It’s been 3 days since I found out I have cancer. Metastatic melanoma (stage IV melanoma) to be exact. In January of 2007, I had a suspicious mole removed from my leg – the pathology report said melanoma. I had local surgery (a wide resection and a sentinel lymph node biopsy) followed by a clean PET scan. We thought that was the end of it. In November 2008, I got an infection in my leg at the surgical site of the first melanoma. There was a hard ball under my skin and the skin on top was red and hot. It hurt and I didn’t feel well. I called my surgeon’s office, but they told me that it couldn’t have anything to do with melanoma and to just get it treated by my primary physician. I took antibiotics and the infection went away. About 4 months later it happened again. Again I called my surgeon’s office and they told me to get it treated and then come in.
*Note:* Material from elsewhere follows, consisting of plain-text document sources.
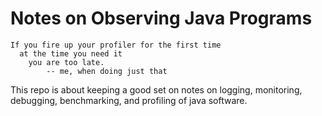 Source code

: # Notes on Observing Java Programs

    If you fire up your profiler for the first time
      at the time you need it
        you are too late.
	        -- me, when doing just that

This repo is about keeping a good set on notes on logging, monitoring,
debugging, benchmarking, and profiling of java software.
When I got to my visit, the surgeon told me there was nothing they could do since I’d already had it treated, so I went home. In November 2009, I got a third infection. This time I called my medical oncologist (who was following me just as a precaution on the advice of my dermatologist). He forced an appointment for me with my surgeon’s office. This time they decided they would go back in, remove the mass, and determine what it was. They thought it was probably a stitch left over from the first surgery that was causing the infections. So I had another surgery and they removed the mass. The next day, the surgeon called and told me there was melanoma in the mass. The following day, I went back in for a second (or really third) surgery where he took a larger area. The pathology report on the larger area came back clean. I had had a PET scan before the surgery, which showed activity only in my leg at the same spot as the infection (which turned out to be melanoma). So they decided not to do another lymph node biopsy. Those two surgeries were in December 2009. In January 2010 (the next month), I got pregnant. We had been trying before the surgeries, so we were delighted. Of course, that ended any conversations about further treatment – they was nothing I could do until after the baby was born (he was born in October 2010 and he is the most precious, cutest, smartest little baby ever born).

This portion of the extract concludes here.